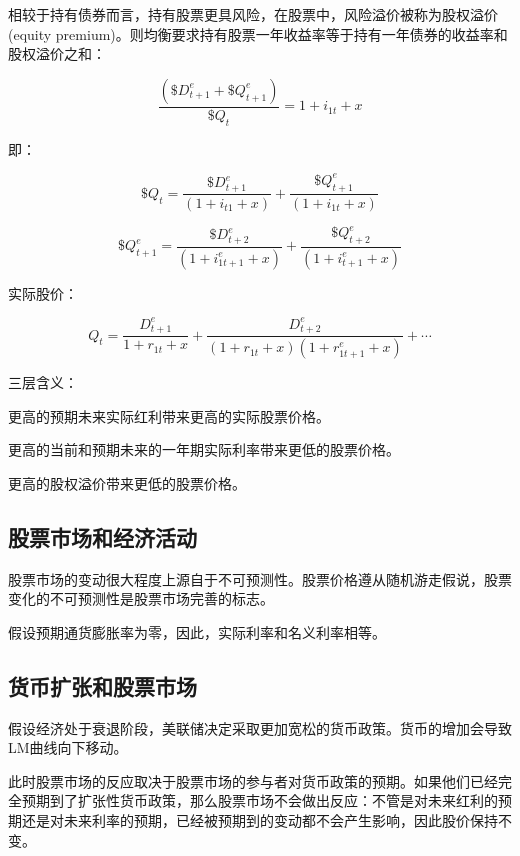 \documentclass{article}
\begin{document}
相较于持有债券而言，持有股票更具风险，在股票中，风险溢价被称为股权溢价(equity premium)。则均衡要求持有股票一年收益率等于持有一年债券的收益率和股权溢价之和：

\[
\frac{(\$D^e_{t+1}+\$Q^e_{t+1})}{\$Q_t}=1+i_{1t}+x
\]

即：

\[
\$Q_t=\frac{\$D^e_{t+1}}{(1+i_{t1}+x)}+\frac{\$Q^e_{t+1}}{(1+i_{1t}+x)}
\]

\[
\$Q^e_{t+1}=\frac{\$D^e_{t+2}}{(1+i^e_{1t+1}+x)}+\frac{\$Q^e_{t+2}}{(1+i^e_{t+1}+x)}
\]

实际股价：

\[
Q_t=\frac{D^e_{t+1}}{1+r_{1t}+x}+\frac{D^e_{t+2}}{(1+r_{1t}+x)(1+r^e_{1t+1}+x)}+\cdots
\]

三层含义：

更高的预期未来实际红利带来更高的实际股票价格。

更高的当前和预期未来的一年期实际利率带来更低的股票价格。

更高的股权溢价带来更低的股票价格。

\subsection{股票市场和经济活动}

股票市场的变动很大程度上源自于不可预测性。股票价格遵从随机游走假说，股票变化的不可预测性是股票市场完善的标志。

假设预期通货膨胀率为零，因此，实际利率和名义利率相等。

\subsection{货币扩张和股票市场}

假设经济处于衰退阶段，美联储决定采取更加宽松的货币政策。货币的增加会导致LM曲线向下移动。

此时股票市场的反应取决于股票市场的参与者对货币政策的预期。如果他们已经完全预期到了扩张性货币政策，那么股票市场不会做出反应：不管是对未来红利的预期还是对未来利率的预期，已经被预期到的变动都不会产生影响，因此股价保持不变。
\end{document}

──────

» **Exercise**
Reproduce the data above without a single change, please, but without its pictures.

» **Solution below**
 \documentclass{article}
\begin{document}
相较于持有债券而言，持有股票更具风险，在股票中，风险溢价被称为股权溢价(equity premium)。则均衡要求持有股票一年收益率等于持有一年债券的收益率和股权溢价之和：

\[
\frac{(\$D^e_{t+1}+\$Q^e_{t+1})}{\$Q_t}=1+i_{1t}+x
\]

即：

\[
\$Q_t=\frac{\$D^e_{t+1}}{(1+i_{t1}+x)}+\frac{\$Q^e_{t+1}}{(1+i_{1t}+x)}
\]

\[
\$Q^e_{t+1}=\frac{\$D^e_{t+2}}{(1+i^e_{1t+1}+x)}+\frac{\$Q^e_{t+2}}{(1+i^e_{t+1}+x)}
\]

实际股价：

\[
Q_t=\frac{D^e_{t+1}}{1+r_{1t}+x}+\frac{D^e_{t+2}}{(1+r_{1t}+x)(1+r^e_{1t+1}+x)}+\cdots
\]

三层含义：

更高的预期未来实际红利带来更高的实际股票价格。

更高的当前和预期未来的一年期实际利率带来更低的股票价格。

更高的股权溢价带来更低的股票价格。

\subsection{股票市场和经济活动}

股票市场的变动很大程度上源自于不可预测性。股票价格遵从随机游走假说，股票变化的不可预测性是股票市场完善的标志。

假设预期通货膨胀率为零，因此，实际利率和名义利率相等。

\subsection{货币扩张和股票市场}

假设经济处于衰退阶段，美联储决定采取更加宽松的货币政策。货币的增加会导致LM曲线向下移动。

此时股票市场的反应取决于股票市场的参与者对货币政策的预期。如果他们已经完全预期到了扩张性货币政策，那么股票市场不会做出反应：不管是对未来红利的预期还是对未来利率的预期，已经被预期到的变动都不会产生影响，因此股价保持不变。
\end{document}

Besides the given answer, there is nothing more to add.